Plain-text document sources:
-=-=-=-=-

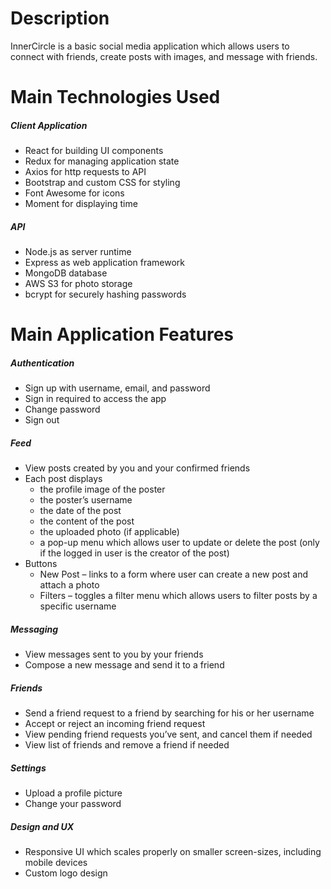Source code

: # Description

InnerCircle is a basic social media application which allows users to connect with friends, create posts with images, and message with friends.

# Main Technologies Used

##### Client Application
- React for building UI components
- Redux for managing application state
- Axios for http requests to API
- Bootstrap and custom CSS for styling
- Font Awesome for icons
- Moment for displaying time

##### API
- Node.js as server runtime
- Express as web application framework
- MongoDB database
- AWS S3 for photo storage
- bcrypt for securely hashing passwords

# Main Application Features

##### Authentication
- Sign up with username, email, and password
- Sign in required to access the app
- Change password
- Sign out

##### Feed
- View posts created by you and your confirmed friends
- Each post displays
  - the profile image of the poster
  - the poster’s username
  - the date of the post
  - the content of the post
  - the uploaded photo (if applicable)
  - a pop-up menu which allows user to update or delete the post (only if the logged in user is the creator of the post)
- Buttons
  - New Post – links to a form where user can create a new post and attach a photo
  - Filters – toggles a filter menu which allows users to filter posts by a specific username

##### Messaging
- View messages sent to you by your friends
- Compose a new message and send it to a friend

##### Friends
- Send a friend request to a friend by searching for his or her username
- Accept or reject an incoming friend request
- View pending friend requests you’ve sent, and cancel them if needed
- View list of friends and remove a friend if needed

##### Settings
- Upload a profile picture
- Change your password

##### Design and UX
- Responsive UI which scales properly on smaller screen-sizes, including mobile devices
- Custom logo design
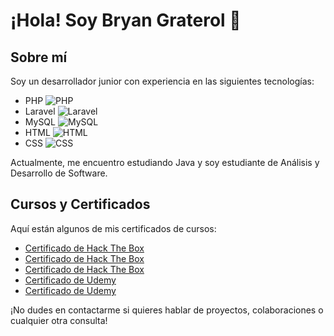 # ¡Hola! Soy Bryan Graterol 👋

## Sobre mí
Soy un desarrollador junior con experiencia en las siguientes tecnologías:

- PHP ![PHP](https://img.shields.io/badge/-PHP-777BB4?style=flat&logo=php&logoColor=white)
- Laravel ![Laravel](https://img.shields.io/badge/-Laravel-FF2D20?style=flat&logo=laravel&logoColor=white)
- MySQL ![MySQL](https://img.shields.io/badge/-MySQL-4479A1?style=flat&logo=mysql&logoColor=white)
- HTML ![HTML](https://img.shields.io/badge/-HTML-E34F26?style=flat&logo=html5&logoColor=white)
- CSS ![CSS](https://img.shields.io/badge/-CSS-1572B6?style=flat&logo=css3&logoColor=white)

Actualmente, me encuentro estudiando Java y soy estudiante de Análisis y Desarrollo de Software.

## Cursos y Certificados
Aquí están algunos de mis certificados de cursos:

- [Certificado de Hack The Box](https://academy.hackthebox.com/achievement/63541/35)
- [Certificado de Hack The Box]((https://academy.hackthebox.com/achievement/63541/41))
- [Certificado de Hack The Box](https://academy.hackthebox.com/achievement/63541/75)
- [Certificado de Udemy](https://www.udemy.com/certificate/UC-8a8bfa76-c381-4f47-a913-5feec959a4a8/)
- [Certificado de Udemy](https://www.udemy.com/certificate/UC-1ee96a28-5b7a-44e8-a28f-0a611432d0ca/)

¡No dudes en contactarme si quieres hablar de proyectos, colaboraciones o cualquier otra consulta!
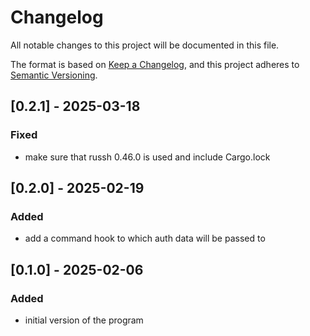 # Changelog

All notable changes to this project will be documented in this file.

The format is based on [Keep a Changelog](https://keepachangelog.com/en/1.1.0/),
and this project adheres to [Semantic Versioning](https://semver.org/spec/v2.0.0.html).


## [0.2.1] - 2025-03-18

### Fixed
- make sure that russh 0.46.0 is used and include Cargo.lock


## [0.2.0] - 2025-02-19

### Added
- add a command hook to which auth data will be passed to


## [0.1.0] - 2025-02-06

### Added
- initial version of the program
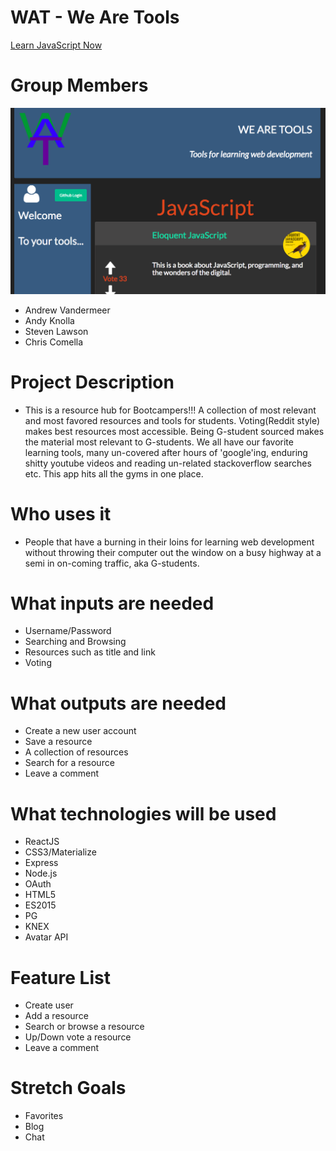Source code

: # WAT - We Are Tools
[Learn JavaScript Now](https://watclient-3b85b.firebaseapp.com/)

# Group Members
![App Image](/watImg.png?raw=true "Optional Title")

* Andrew Vandermeer
* Andy Knolla
* Steven Lawson
* Chris Comella

# Project Description

* This is a resource hub for Bootcampers!!! A collection of most relevant and most favored resources and tools for students. Voting(Reddit style) makes best resources most accessible. Being G-student sourced makes the material most relevant to G-students. We all have our favorite learning tools, many un-covered after hours of 'google'ing, enduring shitty youtube videos and reading un-related stackoverflow searches etc. This app hits all the gyms in one place.

# Who uses it

* People that have a burning in their loins for learning web development without throwing their computer out the window on a busy highway at a semi in on-coming traffic, aka G-students.

# What inputs are needed

* Username/Password
* Searching and Browsing
* Resources such as title and link
* Voting

# What outputs are needed

* Create a new user account
* Save a resource
* A collection of resources
* Search for a resource
* Leave a comment

# What technologies will be used

* ReactJS
* CSS3/Materialize
* Express
* Node.js
* OAuth
* HTML5
* ES2015
* PG
* KNEX
* Avatar API

# Feature List

* Create user
* Add a resource
* Search or browse a resource
* Up/Down vote a resource
* Leave a comment

# Stretch Goals

* Favorites
* Blog
* Chat
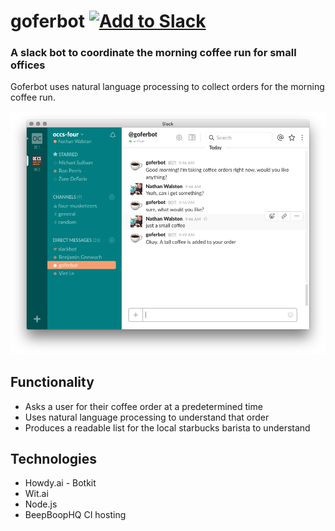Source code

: # goferbot <a href="https://slack.com/oauth/authorize?scope=bot&client_id=21451526290.39930048497"><img alt="Add to Slack" height="40" width="139" src="https://platform.slack-edge.com/img/add_to_slack.png" srcset="https://platform.slack-edge.com/img/add_to_slack.png 1x, https://platform.slack-edge.com/img/add_to_slack@2x.png 2x" /></a>
### A slack bot to coordinate the morning coffee run for small offices

Goferbot uses natural language processing to collect orders for the morning coffee run.

![screen shot](/screengrab.png "Goferbot in use")

## Functionality

- Asks a user for their coffee order at a predetermined time
- Uses natural language processing to understand that order
- Produces a readable list for the local starbucks barista to understand

## Technologies
- Howdy.ai - Botkit
- Wit.ai
- Node.js
- BeepBoopHQ CI hosting
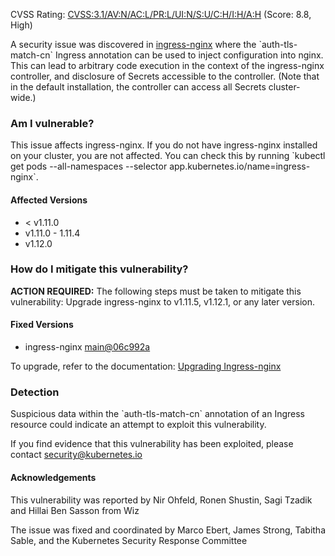 CVSS Rating: [CVSS:3.1/AV:N/AC:L/PR:L/UI:N/S:U/C:H/I:H/A:H](https://www.first.org/cvss/calculator/3.1#CVSS:3.1/AV:N/AC:L/PR:L/UI:N/S:U/C:H/I:H/A:H) (Score: 8.8, High)

A security issue was discovered in [ingress-nginx](https://github.com/kubernetes/ingress-nginx) where the \`auth-tls-match-cn\` Ingress annotation can be used to inject configuration into nginx. This can lead to arbitrary code execution in the context of the ingress-nginx controller, and disclosure of Secrets accessible to the controller. (Note that in the default installation, the controller can access all Secrets cluster-wide.)

### Am I vulnerable?

This issue affects ingress-nginx. If you do not have ingress-nginx installed on your cluster, you are not affected. You can check this by running \`kubectl get pods \--all-namespaces \--selector app.kubernetes.io/name=ingress-nginx\`.

#### Affected Versions

- < v1.11.0
- v1.11.0 \- 1.11.4  
- v1.12.0

### How do I mitigate this vulnerability?

**ACTION REQUIRED:** The following steps must be taken to mitigate this vulnerability: Upgrade ingress-nginx to v1.11.5, v1.12.1, or any later version.

#### Fixed Versions

- ingress-nginx [main@06c992a](https://github.com/kubernetes/ingress-nginx/pull/13068/commits/06c992abd8eef9710359a236c443c613d29fdfad)

To upgrade, refer to the documentation: [Upgrading Ingress-nginx](https://kubernetes.github.io/ingress-nginx/deploy/upgrade/)

### Detection

Suspicious data within the \`auth-tls-match-cn\` annotation of an Ingress resource could indicate an attempt to exploit this vulnerability.

If you find evidence that this vulnerability has been exploited, please contact security@kubernetes.io

#### Acknowledgements

This vulnerability was reported by Nir Ohfeld, Ronen Shustin, Sagi Tzadik and Hillai Ben Sasson from Wiz

The issue was fixed and coordinated by Marco Ebert, James Strong, Tabitha Sable, and the Kubernetes Security Response Committee

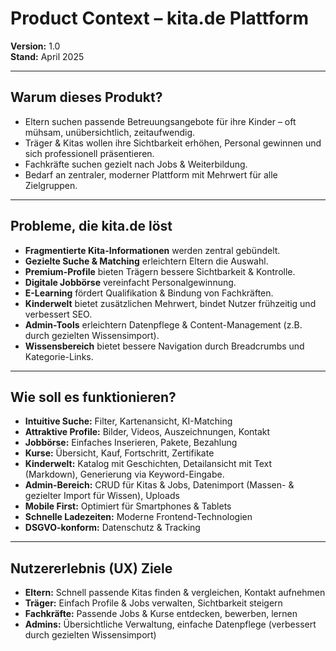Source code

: # Product Context – kita.de Plattform

**Version:** 1.0  
**Stand:** April 2025

---

## Warum dieses Produkt?

- Eltern suchen passende Betreuungsangebote für ihre Kinder – oft mühsam, unübersichtlich, zeitaufwendig.
- Träger & Kitas wollen ihre Sichtbarkeit erhöhen, Personal gewinnen und sich professionell präsentieren.
- Fachkräfte suchen gezielt nach Jobs & Weiterbildung.
- Bedarf an zentraler, moderner Plattform mit Mehrwert für alle Zielgruppen.

---

## Probleme, die kita.de löst

- **Fragmentierte Kita-Informationen** werden zentral gebündelt.
- **Gezielte Suche & Matching** erleichtern Eltern die Auswahl.
- **Premium-Profile** bieten Trägern bessere Sichtbarkeit & Kontrolle.
- **Digitale Jobbörse** vereinfacht Personalgewinnung.
- **E-Learning** fördert Qualifikation & Bindung von Fachkräften.
- **Kinderwelt** bietet zusätzlichen Mehrwert, bindet Nutzer frühzeitig und verbessert SEO.
- **Admin-Tools** erleichtern Datenpflege & Content-Management (z.B. durch gezielten Wissensimport).
- **Wissensbereich** bietet bessere Navigation durch Breadcrumbs und Kategorie-Links.

---

## Wie soll es funktionieren?

- **Intuitive Suche:** Filter, Kartenansicht, KI-Matching
- **Attraktive Profile:** Bilder, Videos, Auszeichnungen, Kontakt
- **Jobbörse:** Einfaches Inserieren, Pakete, Bezahlung
- **Kurse:** Übersicht, Kauf, Fortschritt, Zertifikate
- **Kinderwelt:** Katalog mit Geschichten, Detailansicht mit Text (Markdown), Generierung via Keyword-Eingabe.
- **Admin-Bereich:** CRUD für Kitas & Jobs, Datenimport (Massen- & gezielter Import für Wissen), Uploads
- **Mobile First:** Optimiert für Smartphones & Tablets
- **Schnelle Ladezeiten:** Moderne Frontend-Technologien
- **DSGVO-konform:** Datenschutz & Tracking

---

## Nutzererlebnis (UX) Ziele

- **Eltern:** Schnell passende Kitas finden & vergleichen, Kontakt aufnehmen
- **Träger:** Einfach Profile & Jobs verwalten, Sichtbarkeit steigern
- **Fachkräfte:** Passende Jobs & Kurse entdecken, bewerben, lernen
- **Admins:** Übersichtliche Verwaltung, einfache Datenpflege (verbessert durch gezielten Wissensimport)
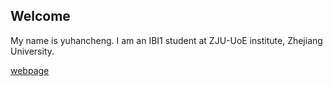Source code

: ## Welcome 

My name is yuhancheng. 
I am an IBI1 student at ZJU-UoE institute, Zhejiang University.

[webpage](https://c.zju.edu.cn/) 
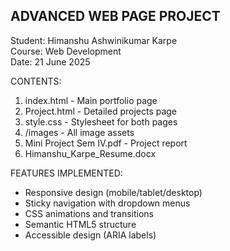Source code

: ADVANCED WEB PAGE PROJECT
-------------------------
Student: Himanshu Ashwinikumar Karpe  
Course: Web Development  
Date: 21 June 2025

CONTENTS:
1. index.html - Main portfolio page
2. Project.html - Detailed projects page
3. style.css - Stylesheet for both pages
4. /images - All image assets
5. Mini Project Sem IV.pdf - Project report
6. Himanshu_Karpe_Resume.docx

FEATURES IMPLEMENTED:
- Responsive design (mobile/tablet/desktop)
- Sticky navigation with dropdown menus
- CSS animations and transitions
- Semantic HTML5 structure
- Accessible design (ARIA labels)
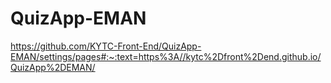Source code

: # QuizApp-EMAN
https://github.com/KYTC-Front-End/QuizApp-EMAN/settings/pages#:~:text=https%3A//kytc%2Dfront%2Dend.github.io/QuizApp%2DEMAN/
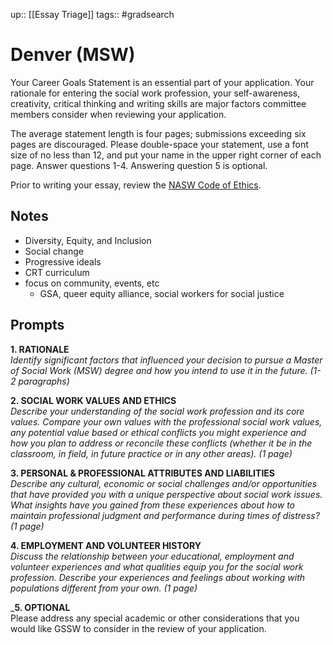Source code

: ---
---
up:: [[Essay Triage]]
tags:: #gradsearch 

# Denver (MSW)

Your Career Goals Statement is an essential part of your application. Your rationale for entering the social work profession, your self-awareness, creativity, critical thinking and writing skills are major factors committee members consider when reviewing your application.  
  
The average statement length is four pages; submissions exceeding six pages are discouraged. Please double-space your statement, use a font size of no less than 12, and put your name in the upper right corner of each page. Answer questions 1-4. Answering question 5 is optional.  
  
Prior to writing your essay, review the [NASW Code of Ethics](https://www.socialworkers.org/About/Ethics/Code-of-Ethics).   

## Notes

- Diversity, Equity, and Inclusion
- Social change
- Progressive ideals
- CRT curriculum
- focus on community, events, etc
  - GSA, queer equity alliance, social workers for social justice

## Prompts

**1. RATIONALE**  
_Identify significant factors that influenced your decision to pursue a Master of Social Work (MSW) degree and how you intend to use it in the future. (1-2 paragraphs)_  
  
**2. SOCIAL WORK VALUES AND ETHICS**  
_Describe your understanding of the social work profession and its core values. Compare your own values with the professional social work values, any potential value based or ethical conflicts you might experience and how you plan to address or reconcile these conflicts (whether it be in the classroom, in field, in future practice or in any other areas). (1 page)_  
  
**3. PERSONAL & PROFESSIONAL ATTRIBUTES AND LIABILITIES**  
_Describe any cultural, economic or social challenges and/or opportunities that have provided you with a unique perspective about social work issues. What insights have you gained from these experiences about how to maintain professional judgment and performance during times of distress? (1 page)_  
  
**4. EMPLOYMENT AND VOLUNTEER HISTORY**  
_Discuss the relationship between your educational, employment and volunteer experiences and what qualities equip you for the social work profession. Describe your experiences and feelings about working with populations different from your own. (1 page)_  
  
_**5. OPTIONAL**  
Please address any special academic or other considerations that you would like GSSW to consider in the review of your application.
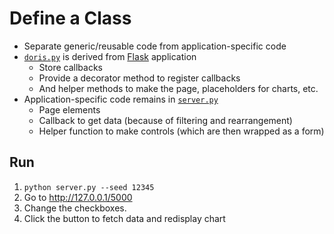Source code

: # Define a Class

-   Separate generic/reusable code from application-specific code
-   [`doris.py`](./doris.py) is derived from [Flask][flask] application
    -   Store callbacks
    -   Provide a decorator method to register callbacks
    -   And helper methods to make the page, placeholders for charts, etc.
-   Application-specific code remains in [`server.py`](./server.py)
    -   Page elements
    -   Callback to get data (because of filtering and rearrangement)
    -   Helper function to make controls (which are then wrapped as a form)

## Run

1.  `python server.py --seed 12345`
1.  Go to <http://127.0.0.1/5000>
1.  Change the checkboxes.
1.  Click the button to fetch data and redisplay chart

[flask]: https://flask.palletsprojects.com/
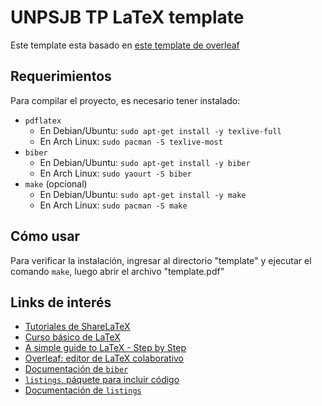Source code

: # UNPSJB TP LaTeX template

Este template esta basado en [este template de overleaf](https://v1.overleaf.com/15183938cgkdmjhxzdfs#/57403056/)

## Requerimientos

Para compilar el proyecto, es necesario tener instalado:

- `pdflatex`
    - En Debian/Ubuntu: `sudo apt-get install -y texlive-full`
    - En Arch Linux: `sudo pacman -S texlive-most`
- `biber`
    - En Debian/Ubuntu: `sudo apt-get install -y biber`
    - En Arch Linux: `sudo yaourt -S biber`
- `make` (opcional)
    - En Debian/Ubuntu: `sudo apt-get install -y make`
    - En Arch Linux: `sudo pacman -S make`

## Cómo usar

Para verificar la instalación, ingresar al directorio "template" y ejecutar el comando `make`, luego abrir el archivo "template.pdf"

## Links de interés

- [Tutoriales de ShareLaTeX](https://es.sharelatex.com/blog/latex-guides/beginners-tutorial.html)
- [Curso básico de LaTeX](http://nokyotsu.com/latex/curso.html)
- [A simple guide to LaTeX - Step by Step](https://www.latex-tutorial.com/tutorials/)
- [Overleaf: editor de LaTeX  colaborativo](https://www.overleaf.com/project)
- [Documentación de `biber`](ftp://ftp.dante.de/tex-archive/biblio/biber/documentation/biber.pdf)
- [`listings`, páquete para incluir código](https://en.wikibooks.org/wiki/LaTeX/Source_Code_Listings)
- [Documentación de `listings`](http://texdoc.net/texmf-dist/doc/latex/listings/listings.pdf)
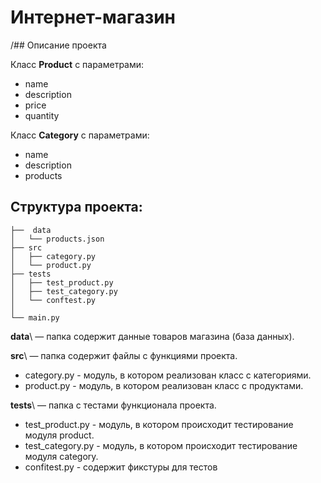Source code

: # Интернет-магазин
/## Описание проекта

Класс __Product__ с параметрами:
* name
* description
* price
* quantity

Класс __Category__ с параметрами:
* name
* description
* products

## Структура проекта:

    ├──  data 
    │   └── products.json   
    ├── src   
    │   ├── category.py   
    │   └── product.py  
    ├── tests
    │   ├── test_product.py
    │   ├── test_category.py
    │   └── conftest.py 
    │   
    └── main.py

__data__\ — папка содержит данные товаров магазина (база данных).

__src__\ — папка содержит файлы с функциями проекта.
* category.py - модуль, в котором реализован класс с категориями.
* product.py - модуль, в котором реализован класс с продуктами.

__tests__\ — папка с тестами функционала проекта.
* test_product.py - модуль, в котором происходит тестирование модуля product.
* test_category.py - модуль, в котором происходит тестирование модуля category.
* confitest.py - содержит фикстуры для тестов



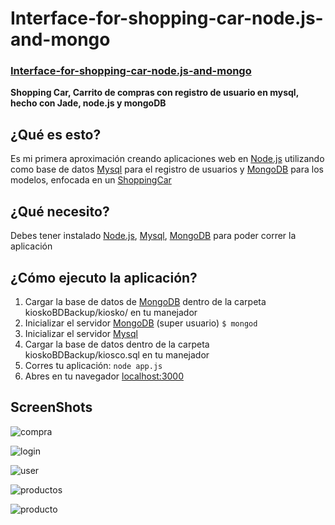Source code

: # Interface-for-shopping-car-node.js-and-mongo
### [Interface-for-shopping-car-node.js-and-mongo](http://spantons.github.io/Interface-for-shopping-car-node-and-mongo)

**Shopping Car, Carrito de compras con registro de usuario en mysql, hecho con Jade, node.js y mongoDB**

## ¿Qué es esto?
Es mi primera aproximación creando aplicaciones web en [Node.js](http://nodejs.org/) utilizando como base de datos [Mysql](http://www.mysql.com/) para el registro de usuarios y [MongoDB](http://www.mongodb.org/‎) para los modelos, enfocada en un [ShoppingCar](http://es.wikipedia.org/wiki/Tienda_web)

## ¿Qué necesito?
Debes tener instalado [Node.js](http://nodejs.org/), [Mysql](http://www.mysql.com/), [MongoDB](http://www.mongodb.org/‎) para poder correr la aplicación

## ¿Cómo ejecuto la aplicación?
 1. Cargar la base de datos de [MongoDB](http://www.mongodb.org/‎) dentro de la carpeta kioskoBDBackup/kiosko/ en tu manejador
 2. Inicializar el servidor [MongoDB](http://www.mongodb.org/‎) (super usuario) `$ mongod`
 3. Inicializar el servidor [Mysql](http://www.mysql.com/)
 4. Cargar la base de datos dentro de la carpeta kioskoBDBackup/kiosco.sql en tu manejador
 5. Corres tu aplicación: `node app.js`
 6. Abres en tu navegador [localhost:3000](http://localhost:3000)

## ScreenShots
![compra](https://dl.dropbox.com/s/du520fvbify1mh2/Captura%20de%20pantalla%202013-10-23%20a%20la%28s%29%2022.38.20.png)

![login](https://dl.dropbox.com/s/uutoc0gqdkw4g31/Captura%20de%20pantalla%202013-10-23%20a%20la%28s%29%2022.39.06.png)

![user](https://dl.dropbox.com/s/ddxy1xyo7pnofj6/Captura%20de%20pantalla%202013-10-23%20a%20la%28s%29%2023.46.30.png)

![productos](https://dl.dropbox.com/s/83ou63me70rb66x/Captura%20de%20pantalla%202013-10-23%20a%20la%28s%29%2023.47.03.png)

![producto](https://dl.dropbox.com/s/r4mf90vra2begdd/Captura%20de%20pantalla%202013-10-23%20a%20la%28s%29%2023.47.12.png)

-=-=-=-=-

The task →
What is needed is every line from the data above that includes the string "their", copied out.

Expected answer →
* People that have a burning in their loins for learning web development without throwing their computer out the window on a busy highway at a semi in on-coming traffic, aka G-students.
- Asks a user for their coffee order at a predetermined time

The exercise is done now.